Required action
Below are records; how many of their lines hold the string "Monthly"? Reply with nothing but the number.
*** Opening Available data ***
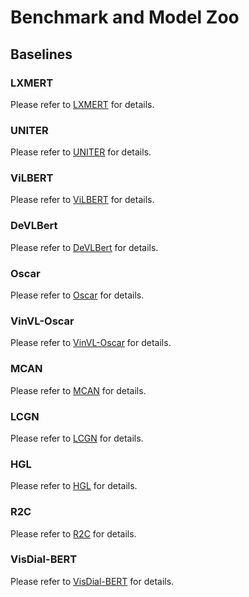 # Benchmark and Model Zoo

## Baselines

### LXMERT

Please refer to [LXMERT](https://github.com/inspur-hsslab/iMIX/tree/master/configs/lxmert) for details.

### UNITER

Please refer to [UNITER](https://github.com/inspur-hsslab/iMIX/tree/master/configs/uniter) for details.

### ViLBERT

Please refer to [ViLBERT](https://github.com/inspur-hsslab/iMIX/tree/master/configs/vilbert) for details.

### DeVLBert

Please refer to [DeVLBert](https://github.com/inspur-hsslab/iMIX/tree/master/configs/devlbert) for details.

### Oscar

Please refer to [Oscar](https://github.com/inspur-hsslab/iMIX/tree/master/configs/oscar) for details.

### VinVL-Oscar

Please refer to [VinVL-Oscar](https://github.com/inspur-hsslab/iMIX/tree/master/configs/vinvl) for details.

### MCAN

Please refer to [MCAN](https://github.com/inspur-hsslab/iMIX/tree/master/configs/mcan) for details.

### LCGN

Please refer to [LCGN](https://github.com/inspur-hsslab/iMIX/tree/master/configs/lcgn) for details.

### HGL

Please refer to [HGL](https://github.com/inspur-hsslab/iMIX/tree/master/configs/hgl) for details.

### R2C

Please refer to [R2C](https://github.com/inspur-hsslab/iMIX/tree/master/configs/r2c) for details.

### VisDial-BERT

Please refer to [VisDial-BERT](https://github.com/inspur-hsslab/iMIX/tree/master/configs/visual_dialog_bert) for details.
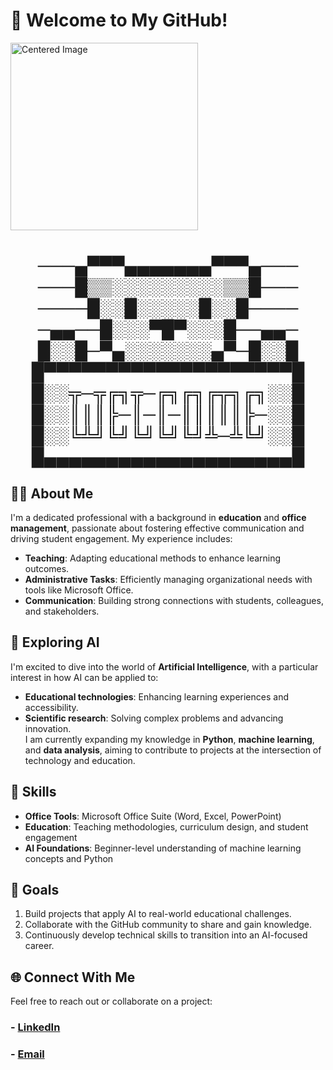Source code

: # 👋 Welcome to My GitHub!
<div align="left">
    <img src="[your-image-url.jpg](https://media.tenor.com/1G8D0kk1bMQAAAAj/anime-hello.gif)" alt="Centered Image" width="300">
</div>
<div align="center">
    <h1>───▄▀▀▀▄▄▄▄▄▄▄▀▀▀▄───
───█▒▒░░░░░░░░░▒▒█───
────█░░█░░░░░█░░█────
─▄▄──█░░░▀█▀░░░█──▄▄─
█░░█─▀▄░░░░░░░▄▀─█░░█
█▀▀▀▀▀▀▀▀▀▀▀▀▀▀▀▀▀▀▀▀█
█░░╦─╦╔╗╦─╔╗╔╗╔╦╗╔╗░░█
█░░║║║╠─║─║─║║║║║╠─░░█
█░░╚╩╝╚╝╚╝╚╝╚╝╩─╩╚╝░░█
█▄▄▄▄▄▄▄▄▄▄▄▄▄▄▄▄▄▄▄▄█</h1>
</div>

## 🧑‍🏫 About Me  
I'm a dedicated professional with a background in **education** and **office management**, passionate about fostering effective communication and driving student engagement. My experience includes:  
- **Teaching**: Adapting educational methods to enhance learning outcomes.  
- **Administrative Tasks**: Efficiently managing organizational needs with tools like Microsoft Office.  
- **Communication**: Building strong connections with students, colleagues, and stakeholders.


## 🌱 Exploring AI  
I'm excited to dive into the world of **Artificial Intelligence**, with a particular interest in how AI can be applied to:  
- **Educational technologies**: Enhancing learning experiences and accessibility.  
- **Scientific research**: Solving complex problems and advancing innovation.  
I am currently expanding my knowledge in **Python**, **machine learning**, and **data analysis**, aiming to contribute to projects at the intersection of technology and education.


## 🔧 Skills  
- **Office Tools**: Microsoft Office Suite (Word, Excel, PowerPoint)  
- **Education**: Teaching methodologies, curriculum design, and student engagement  
- **AI Foundations**: Beginner-level understanding of machine learning concepts and Python  


## 🚀 Goals  
1. Build projects that apply AI to real-world educational challenges.  
2. Collaborate with the GitHub community to share and gain knowledge.  
3. Continuously develop technical skills to transition into an AI-focused career.


## 🌐 Connect With Me  
Feel free to reach out or collaborate on a project:  
### - [**LinkedIn**](https://www.linkedin.com/in/yomna-abd-elmoneim-b9992831a/) 
### - [**Email**](mailto:yomnaabdelmoneim5@gmail.com)
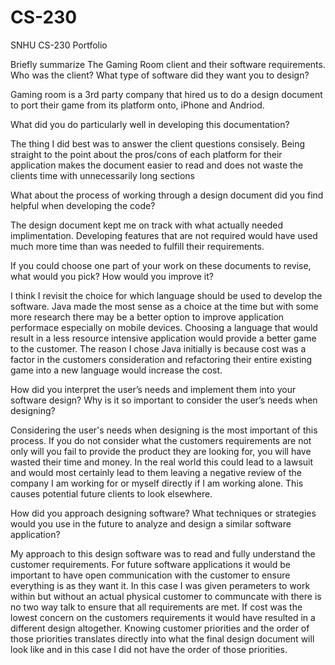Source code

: # CS-230
SNHU CS-230 Portfolio


Briefly summarize The Gaming Room client and their software requirements. Who was the client? What type of software did they want you to design?

Gaming room is a 3rd party company that hired us to do a design document to port their game from its platform onto, iPhone and Andriod.


What did you do particularly well in developing this documentation?

The thing I did best was to answer the client questions consisely. Being straight to the point about the pros/cons of each platform for their application makes the document easier to read and does not waste the clients time with unnecessarily long sections


What about the process of working through a design document did you find helpful when developing the code?

The design document kept me on track with what actually needed implimentation. Developing features that are not required would have used much more time than was needed to fulfill their requirements.


If you could choose one part of your work on these documents to revise, what would you pick? How would you improve it?

I think I revisit the choice for which language should be used to develop the software. Java made the most sense as a choice at the time but with some more research there may be a better option to improve application performace especially on mobile devices. Choosing a language that would result in a less resource intensive application would provide a better game to the customer. The reason I chose Java initially is because cost was a factor in the customers consideration and refactoring their entire existing game into a new language would increase the cost.


How did you interpret the user’s needs and implement them into your software design? Why is it so important to consider the user’s needs when designing?

Considering the user's needs when designing is the most important of this process. If you do not consider what the customers requirements are not only will you fail to provide the product they are looking for, you will have wasted their time and money. In the real world this could lead to a lawsuit and would most certainly lead to them leaving a negative review of the company I am working for or myself directly if I am working alone. This causes potential future clients to look elsewhere.


How did you approach designing software? What techniques or strategies would you use in the future to analyze and design a similar software application?

My approach to this design software was to read and fully understand the customer requirements. For future software applications it would be important to have open communication with the customer to ensure everything is as they want it. In this case I was given perameters to work within but without an actual physical customer to communcate with there is no two way talk to ensure that all requirements are met. If cost was the lowest concern on the customers requirements it would have resulted in a different design altogether. Knowing customer priorities and the order of those priorities translates directly into what the final design document will look like and in this case I did not have the order of those priorities.
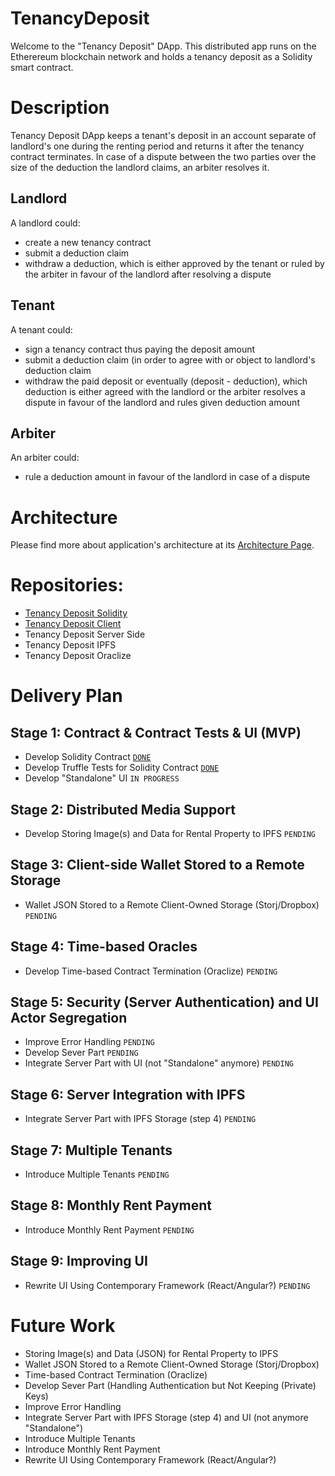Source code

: # TenancyDeposit
Welcome to the "Tenancy Deposit" DApp. This distributed app runs on the Etherereum blockchain network and holds a tenancy deposit as a Solidity smart contract.

# Description
Tenancy Deposit DApp keeps a tenant's deposit in an account separate of landlord's one during the renting period and returns it after the tenancy contract terminates.
In case of a dispute between the two parties over the size of the deduction the landlord claims, an arbiter resolves it.

## Landlord
A landlord could:
* create a new tenancy contract
* submit a deduction claim
* withdraw a deduction, which is either approved by the tenant or ruled by the arbiter in favour of the landlord after resolving a dispute

## Tenant
A tenant could:
* sign a tenancy contract thus paying the deposit amount
* submit a deduction claim (in order to agree with or object to landlord's deduction claim
* withdraw the paid deposit or eventually (deposit - deduction), which deduction is either agreed with the landlord or the arbiter resolves a dispute in favour of the landlord and rules given deduction amount

## Arbiter
An arbiter could:
* rule a deduction amount in favour of the landlord in case of a dispute</li>

# Architecture
Please find more about application's architecture at its [Architecture Page](Architecture.md).

# Repositories:
* [Tenancy Deposit Solidity](https://github.com/nvasilev/tenancy-deposit-sol)
* [Tenancy Deposit Client](https://github.com/nvasilev/tenancy-deposit-client)
* Tenancy Deposit Server Side
* Tenancy Deposit IPFS
* Tenancy Deposit Oraclize

# Delivery Plan
## Stage 1: Contract & Contract Tests & UI (MVP)
* Develop Solidity Contract [`DONE`](https://github.com/nvasilev/tenancy-deposit-sol/blob/master/contracts/TenancyDeposit.sol)
* Develop Truffle Tests for Solidity Contract [`DONE`](https://github.com/nvasilev/tenancy-deposit-sol/blob/master/test/TestTenancyDeposit.js)
* Develop "Standalone" UI `IN PROGRESS`
## Stage 2: Distributed Media Support
* Develop Storing Image(s) and Data for Rental Property to IPFS `PENDING`
## Stage 3: Client-side Wallet Stored to a Remote Storage
* Wallet JSON Stored to a Remote Client-Owned Storage (Storj/Dropbox) `PENDING`
## Stage 4: Time-based Oracles
* Develop Time-based Contract Termination (Oraclize) `PENDING`
## Stage 5: Security (Server Authentication) and UI Actor Segregation
* Improve Error Handling `PENDING`
* Develop Sever Part `PENDING`
* Integrate Server Part with UI (not "Standalone" anymore) `PENDING`
## Stage 6: Server Integration with IPFS
* Integrate Server Part with IPFS Storage (step 4) `PENDING`
## Stage 7: Multiple Tenants
* Introduce Multiple Tenants `PENDING`
## Stage 8: Monthly Rent Payment
* Introduce Monthly Rent Payment `PENDING`
## Stage 9: Improving UI
* Rewrite UI Using Contemporary Framework (React/Angular?) `PENDING`

# Future Work
* Storing Image(s) and Data (JSON) for Rental Property to IPFS
* Wallet JSON Stored to a Remote Client-Owned Storage (Storj/Dropbox) 
* Time-based Contract Termination (Oraclize)
* Develop Sever Part (Handling Authentication but Not Keeping (Private) Keys)
* Improve Error Handling
* Integrate Server Part with IPFS Storage (step 4) and UI (not anymore "Standalone")
* Introduce Multiple Tenants
* Introduce Monthly Rent Payment
* Rewrite UI Using Contemporary Framework (React/Angular?)

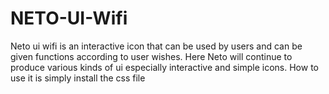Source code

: # NETO-UI-Wifi
Neto ui wifi is an interactive icon that can be used by users and can be given functions according to user wishes. Here Neto will continue to produce various kinds of ui especially interactive and simple icons. How to use it is simply install the css file

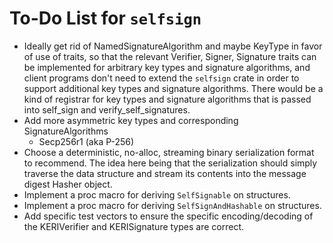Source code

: # To-Do List for `selfsign`

-   Ideally get rid of NamedSignatureAlgorithm and maybe KeyType in favor of use of traits, so that the relevant Verifier, Signer, Signature traits can be implemented for arbitrary key types and signature algorithms, and client programs don't need to extend the `selfsign` crate in order to support additional key types and signature algorithms.  There would be a kind of registrar for key types and signature algorithms that is passed into self_sign and verify_self_signatures.
-   Add more asymmetric key types and corresponding SignatureAlgorithms
    -   Secp256r1 (aka P-256)
-   Choose a deterministic, no-alloc, streaming binary serialization format to recommend.  The idea here being that the serialization should simply traverse the data structure and stream its contents into the message digest Hasher object.
-   Implement a proc macro for deriving `SelfSignable` on structures.
-   Implement a proc macro for deriving `SelfSignAndHashable` on structures.
-   Add specific test vectors to ensure the specific encoding/decoding of the KERIVerifier and KERISignature types are correct.
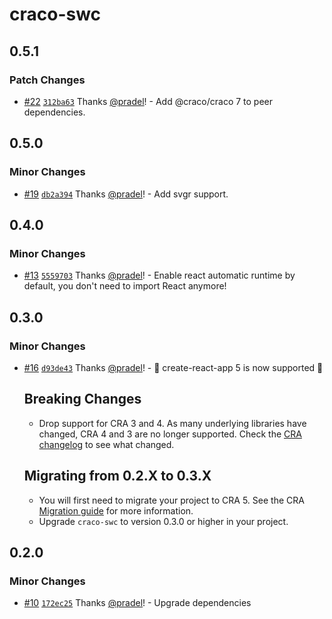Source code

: # craco-swc

## 0.5.1

### Patch Changes

- [#22](https://github.com/pradel/create-react-app-swc/pull/22) [`312ba63`](https://github.com/pradel/create-react-app-swc/commit/312ba631a42071f9423c7aa049658480c422a3bc) Thanks [@pradel](https://github.com/pradel)! - Add @craco/craco 7 to peer dependencies.

## 0.5.0

### Minor Changes

- [#19](https://github.com/pradel/create-react-app-swc/pull/19) [`db2a394`](https://github.com/pradel/create-react-app-swc/commit/db2a394199cbbcccc3defa3641d35f18743a3002) Thanks [@pradel](https://github.com/pradel)! - Add svgr support.

## 0.4.0

### Minor Changes

- [#13](https://github.com/pradel/create-react-app-swc/pull/13) [`5559703`](https://github.com/pradel/create-react-app-swc/commit/555970354cf648a12d577a0c1c98b5661543a158) Thanks [@pradel](https://github.com/pradel)! - Enable react automatic runtime by default, you don't need to import React anymore!

## 0.3.0

### Minor Changes

- [#16](https://github.com/pradel/create-react-app-swc/pull/16) [`d93de43`](https://github.com/pradel/create-react-app-swc/commit/d93de43bce06bc7e9c87c2b7d165f9922d82e622) Thanks [@pradel](https://github.com/pradel)! - 🚀 create-react-app 5 is now supported 🚀

  ## Breaking Changes

  - Drop support for CRA 3 and 4. As many underlying libraries have changed, CRA 4 and 3 are no longer supported. Check the [CRA changelog](https://github.com/facebook/create-react-app/releases/tag/v5.0.0) to see what changed.

  ## Migrating from 0.2.X to 0.3.X

  - You will first need to migrate your project to CRA 5. See the CRA [Migration guide](https://github.com/facebook/create-react-app/releases/tag/v5.0.0) for more information.
  - Upgrade `craco-swc` to version 0.3.0 or higher in your project.

## 0.2.0

### Minor Changes

- [#10](https://github.com/pradel/create-react-app-swc/pull/10) [`172ec25`](https://github.com/pradel/create-react-app-swc/commit/172ec25a10f8eb2e42bde36e7f3e4d264e23aec4) Thanks [@pradel](https://github.com/pradel)! - Upgrade dependencies
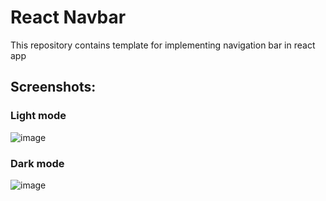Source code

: # React Navbar
This repository contains template for implementing navigation bar in react app

## Screenshots:
### Light mode
![image](https://user-images.githubusercontent.com/59578892/143776959-bc9f7f70-e09d-41e5-90ed-d97c64a15047.png)
### Dark mode
![image](https://user-images.githubusercontent.com/59578892/143776977-a9a07f1d-8cf8-4b23-b81c-b05ab3f1186f.png)

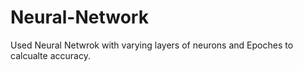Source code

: # Neural-Network
Used Neural Netwrok with varying layers of neurons and Epoches to calcualte accuracy.
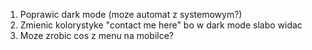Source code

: 1. Poprawic dark mode (moze automat z systemowym?)
2. Zmienic kolorystyke "contact me here" bo w dark mode slabo widac
3. Moze zrobic cos z menu na mobilce?
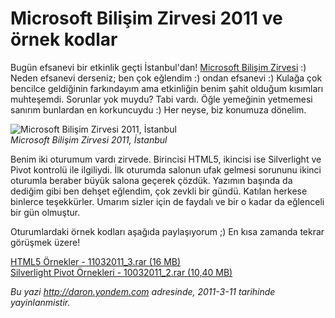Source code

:# Microsoft Bilişim Zirvesi 2011 ve örnek kodlar 

Bugün efsanevi bir etkinlik geçti İstanbul'dan! [Microsoft Bilişim
Zirvesi](http://www.microsoft.com/turkiye/cloud/localevents.aspx) :)
Neden efsanevi derseniz; ben çok eğlendim :) ondan efsanevi :) Kulağa
çok bencilce geldiğinin farkındayım ama etkinliğin benim şahit olduğum
kısımları muhteşemdi. Sorunlar yok muydu? Tabi vardı. Öğle yemeğinin
yetmemesi sanırım bunlardan en korkuncuydu :) Her neyse, biz konumuza
dönelim.

![Microsoft Bilişim Zirvesi 2011,
İstanbul](../media/Microsoft_Bilisim_Zirvesi_2011_ve_ornek_kodlar/11032011_1.jpg)\
*Microsoft Bilişim Zirvesi 2011, İstanbul*

Benim iki oturumum vardı zirvede. Birincisi HTML5, ikincisi ise
Silverlight ve Pivot kontrolü ile ilgiliydi. İlk oturumda salonun ufak
gelmesi sorununu ikinci oturumla beraber büyük salona geçerek çözdük.
Yazımın başında da dediğim gibi ben dehşet eğlendim, çok zevkli bir
gündü. Katılan herkese binlerce teşekkürler. Umarım sizler için de
faydalı ve bir o kadar da eğlenceli bir gün olmuştur.

Oturumlardaki örnek kodları aşağıda paylaşıyorum ;) En kısa zamanda
tekrar görüşmek üzere!

[HTML5 Örnekler - 11032011\_3.rar (16
MB)](../media/Microsoft_Bilisim_Zirvesi_2011_ve_ornek_kodlar/11032011_3.rar)\
 [Silverlight Pivot Örnekleri - 10032011\_2.rar (10,40
MB)](media/Microsoft_Bilisim_Zirvesi_2011_ve_ornek_kodlar/11032011_2.rar)


*Bu yazi http://daron.yondem.com adresinde, 2011-3-11 tarihinde yayinlanmistir.*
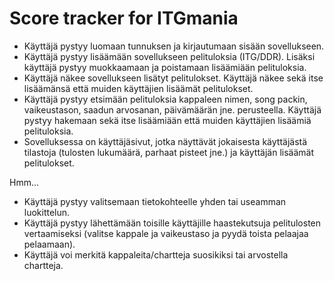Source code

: # Score tracker for ITGmania

* Käyttäjä pystyy luomaan tunnuksen ja kirjautumaan sisään sovellukseen.
* Käyttäjä pystyy lisäämään sovellukseen pelituloksia (ITG/DDR). Lisäksi käyttäjä pystyy muokkaamaan ja poistamaan lisäämiään pelituloksia.
* Käyttäjä näkee sovellukseen lisätyt pelitulokset. Käyttäjä näkee sekä itse lisäämänsä että muiden käyttäjien lisäämät pelitulokset.
* Käyttäjä pystyy etsimään pelituloksia kappaleen nimen, song packin, vaikeustason, saadun arvosanan, päivämäärän jne. perusteella. Käyttäjä pystyy hakemaan sekä itse lisäämiään että muiden käyttäjien lisäämiä pelituloksia.
* Sovelluksessa on käyttäjäsivut, jotka näyttävät jokaisesta käyttäjästä tilastoja (tulosten lukumäärä, parhaat pisteet jne.) ja käyttäjän lisäämät pelitulokset.

Hmm...
* Käyttäjä pystyy valitsemaan tietokohteelle yhden tai useamman luokittelun.
* Käyttäjä pystyy lähettämään toisille käyttäjille haastekutsuja pelitulosten vertaamiseksi (valitse kappale ja vaikeustaso ja pyydä toista pelaajaa pelaamaan).
* Käyttäjä voi merkitä kappaleita/chartteja suosikiksi tai arvostella chartteja.
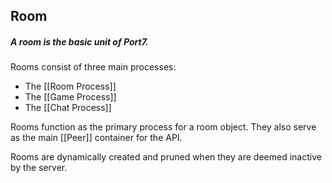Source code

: ## Room
##### A room is the basic unit of Port7. 
Rooms consist of three main processes:
- The [[Room Process]]
- The [[Game Process]]
- The [[Chat Process]]

Rooms function as the primary process for a room object. They also serve as the main [[Peer]] container for the API.

Rooms are dynamically created and pruned when they are deemed inactive by the server.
*** Closing Available data ***
Reply
3